## What you will do
Looking at the entries below, how many lines include the word "假设待上传到空间的文件名是"? Answer with the number alone.

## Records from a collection
-------
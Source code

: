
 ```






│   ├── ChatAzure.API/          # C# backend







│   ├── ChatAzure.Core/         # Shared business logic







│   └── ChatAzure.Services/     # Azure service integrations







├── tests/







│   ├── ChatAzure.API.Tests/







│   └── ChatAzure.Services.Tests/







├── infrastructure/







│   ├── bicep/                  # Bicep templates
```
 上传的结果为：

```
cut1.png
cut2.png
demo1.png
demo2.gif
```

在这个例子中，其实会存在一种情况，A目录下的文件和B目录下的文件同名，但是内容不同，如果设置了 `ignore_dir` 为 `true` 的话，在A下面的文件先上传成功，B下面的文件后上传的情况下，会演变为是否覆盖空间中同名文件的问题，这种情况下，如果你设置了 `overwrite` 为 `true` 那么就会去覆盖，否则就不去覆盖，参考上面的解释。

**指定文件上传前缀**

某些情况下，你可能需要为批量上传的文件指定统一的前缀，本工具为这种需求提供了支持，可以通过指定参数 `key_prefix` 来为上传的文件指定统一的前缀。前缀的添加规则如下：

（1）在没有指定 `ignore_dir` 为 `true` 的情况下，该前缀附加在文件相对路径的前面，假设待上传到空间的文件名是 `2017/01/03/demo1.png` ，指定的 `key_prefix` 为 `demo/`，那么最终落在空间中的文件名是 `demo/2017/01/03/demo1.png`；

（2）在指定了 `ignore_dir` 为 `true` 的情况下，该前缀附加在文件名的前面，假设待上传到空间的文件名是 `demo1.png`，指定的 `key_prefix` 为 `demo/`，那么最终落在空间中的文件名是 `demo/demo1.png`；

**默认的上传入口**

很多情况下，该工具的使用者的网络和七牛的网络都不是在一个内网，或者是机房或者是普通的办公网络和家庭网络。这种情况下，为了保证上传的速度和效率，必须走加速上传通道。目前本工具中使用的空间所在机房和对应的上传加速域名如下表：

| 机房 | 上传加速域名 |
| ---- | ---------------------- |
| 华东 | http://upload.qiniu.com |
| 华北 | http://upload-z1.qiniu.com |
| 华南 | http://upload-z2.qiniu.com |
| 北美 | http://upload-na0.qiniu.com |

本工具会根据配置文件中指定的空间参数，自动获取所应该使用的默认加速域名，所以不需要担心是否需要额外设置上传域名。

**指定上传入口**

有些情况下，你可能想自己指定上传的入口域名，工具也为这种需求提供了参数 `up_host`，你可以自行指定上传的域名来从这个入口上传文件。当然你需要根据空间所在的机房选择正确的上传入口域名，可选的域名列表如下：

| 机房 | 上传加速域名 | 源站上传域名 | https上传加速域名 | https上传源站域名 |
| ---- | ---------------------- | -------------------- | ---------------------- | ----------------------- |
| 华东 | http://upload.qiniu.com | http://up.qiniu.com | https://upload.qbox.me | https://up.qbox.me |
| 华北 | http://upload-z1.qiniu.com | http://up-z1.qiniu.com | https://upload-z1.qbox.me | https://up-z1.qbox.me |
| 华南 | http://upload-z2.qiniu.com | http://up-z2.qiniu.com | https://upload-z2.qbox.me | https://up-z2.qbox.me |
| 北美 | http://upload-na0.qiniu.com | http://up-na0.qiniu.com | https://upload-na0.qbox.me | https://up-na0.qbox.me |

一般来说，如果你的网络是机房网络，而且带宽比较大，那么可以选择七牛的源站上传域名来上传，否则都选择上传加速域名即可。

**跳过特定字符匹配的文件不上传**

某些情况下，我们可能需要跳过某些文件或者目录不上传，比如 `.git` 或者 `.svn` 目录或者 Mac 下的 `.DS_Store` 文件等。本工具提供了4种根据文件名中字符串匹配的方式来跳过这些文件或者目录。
-------
## Solution for this task
2